EXERCISE DETAILS: When you reach the line with "- [Error Handling](#error-handling)" in the data below, begin printing lines exactly, and stop once the line with "- Integrate concept" has been printed.

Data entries
*-*-*

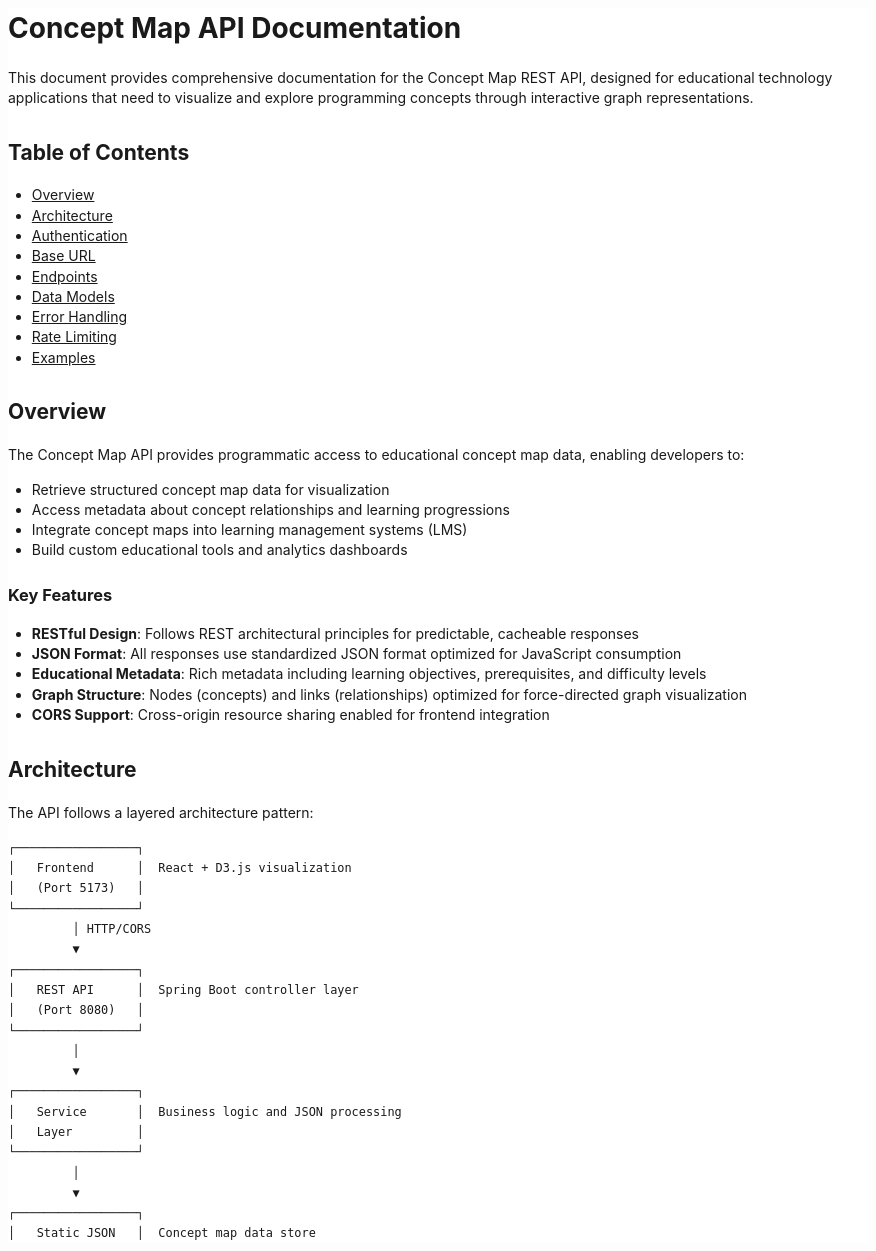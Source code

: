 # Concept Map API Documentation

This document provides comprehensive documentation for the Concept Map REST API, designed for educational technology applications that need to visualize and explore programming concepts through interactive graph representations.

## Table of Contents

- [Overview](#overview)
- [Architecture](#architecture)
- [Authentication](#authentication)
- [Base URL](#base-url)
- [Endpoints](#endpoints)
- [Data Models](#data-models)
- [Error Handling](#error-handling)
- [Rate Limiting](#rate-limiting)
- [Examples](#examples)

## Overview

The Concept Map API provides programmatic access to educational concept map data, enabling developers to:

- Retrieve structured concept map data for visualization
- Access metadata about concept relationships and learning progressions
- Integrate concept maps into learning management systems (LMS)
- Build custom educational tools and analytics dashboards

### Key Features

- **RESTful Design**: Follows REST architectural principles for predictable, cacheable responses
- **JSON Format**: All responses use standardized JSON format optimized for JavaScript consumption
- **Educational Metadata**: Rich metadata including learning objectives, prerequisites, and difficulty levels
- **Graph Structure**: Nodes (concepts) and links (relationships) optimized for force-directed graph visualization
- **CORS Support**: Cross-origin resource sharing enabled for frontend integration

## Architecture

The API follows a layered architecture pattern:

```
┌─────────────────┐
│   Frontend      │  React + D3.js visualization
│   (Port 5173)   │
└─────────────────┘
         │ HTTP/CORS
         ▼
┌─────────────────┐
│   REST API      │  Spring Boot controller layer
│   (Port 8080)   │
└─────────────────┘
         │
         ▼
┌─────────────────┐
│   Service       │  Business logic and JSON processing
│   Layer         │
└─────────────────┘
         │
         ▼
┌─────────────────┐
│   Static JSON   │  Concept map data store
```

*-*-*

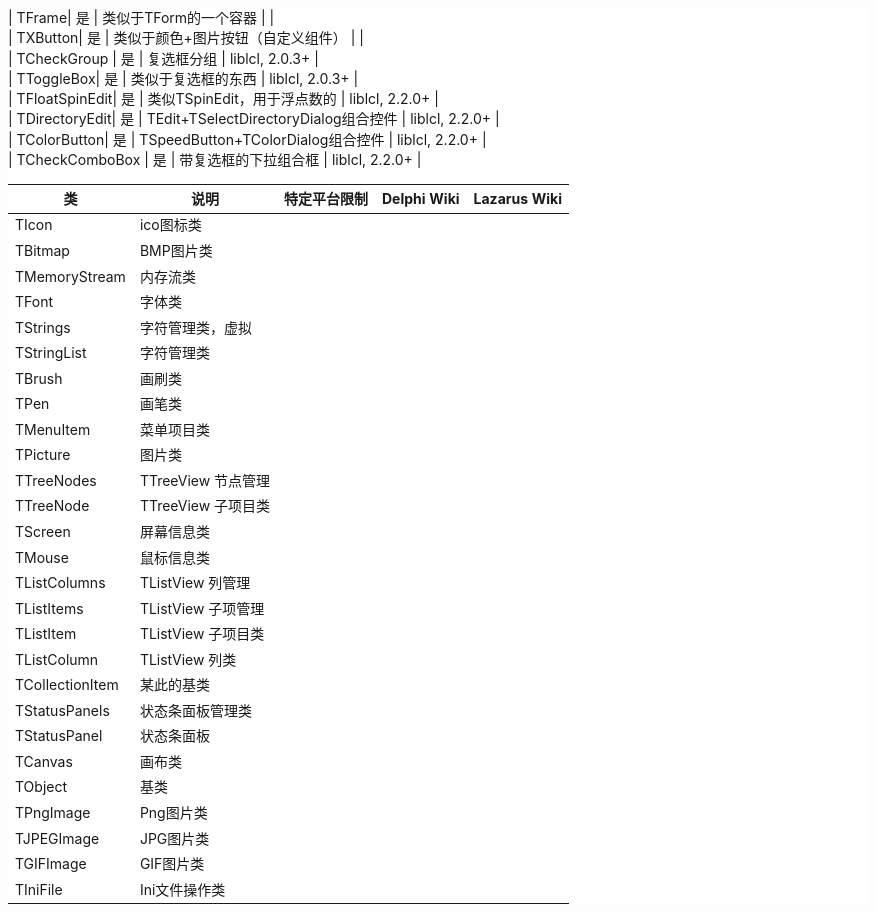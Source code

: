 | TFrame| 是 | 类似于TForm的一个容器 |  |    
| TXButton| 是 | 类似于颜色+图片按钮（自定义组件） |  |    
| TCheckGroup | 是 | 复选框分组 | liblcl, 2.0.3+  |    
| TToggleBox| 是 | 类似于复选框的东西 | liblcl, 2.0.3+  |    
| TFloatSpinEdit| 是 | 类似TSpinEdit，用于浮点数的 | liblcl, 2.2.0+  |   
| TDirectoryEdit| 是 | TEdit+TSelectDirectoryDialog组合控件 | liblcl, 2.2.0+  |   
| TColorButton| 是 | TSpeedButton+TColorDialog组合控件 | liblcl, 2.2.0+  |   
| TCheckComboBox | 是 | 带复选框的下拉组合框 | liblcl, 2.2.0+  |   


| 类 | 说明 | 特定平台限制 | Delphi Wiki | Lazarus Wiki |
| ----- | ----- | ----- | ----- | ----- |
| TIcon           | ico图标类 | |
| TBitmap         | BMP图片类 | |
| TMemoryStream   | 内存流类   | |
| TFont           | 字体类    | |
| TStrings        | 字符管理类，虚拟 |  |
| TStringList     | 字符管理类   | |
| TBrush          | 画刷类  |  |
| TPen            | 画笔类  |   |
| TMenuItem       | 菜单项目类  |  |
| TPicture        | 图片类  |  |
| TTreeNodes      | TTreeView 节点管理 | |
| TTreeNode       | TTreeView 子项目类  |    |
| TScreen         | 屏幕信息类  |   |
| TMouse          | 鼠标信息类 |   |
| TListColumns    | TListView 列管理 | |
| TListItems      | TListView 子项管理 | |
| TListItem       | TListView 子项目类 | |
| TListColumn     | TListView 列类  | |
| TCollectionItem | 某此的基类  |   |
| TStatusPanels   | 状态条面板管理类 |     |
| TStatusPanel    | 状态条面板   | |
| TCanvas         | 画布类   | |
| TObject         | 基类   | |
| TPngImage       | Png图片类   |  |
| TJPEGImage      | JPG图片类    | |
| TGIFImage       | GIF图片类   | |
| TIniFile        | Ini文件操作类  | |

*-*-*

EXERCISE ANSWER:
- [Error Handling](#error-handling)
- [Rate Limiting](#rate-limiting)
- [Examples](#examples)

## Overview

The Concept Map API provides programmatic access to educational concept map data, enabling developers to:

- Retrieve structured concept map data for visualization
- Access metadata about concept relationships and learning progressions
- Integrate concept maps into learning management systems (LMS)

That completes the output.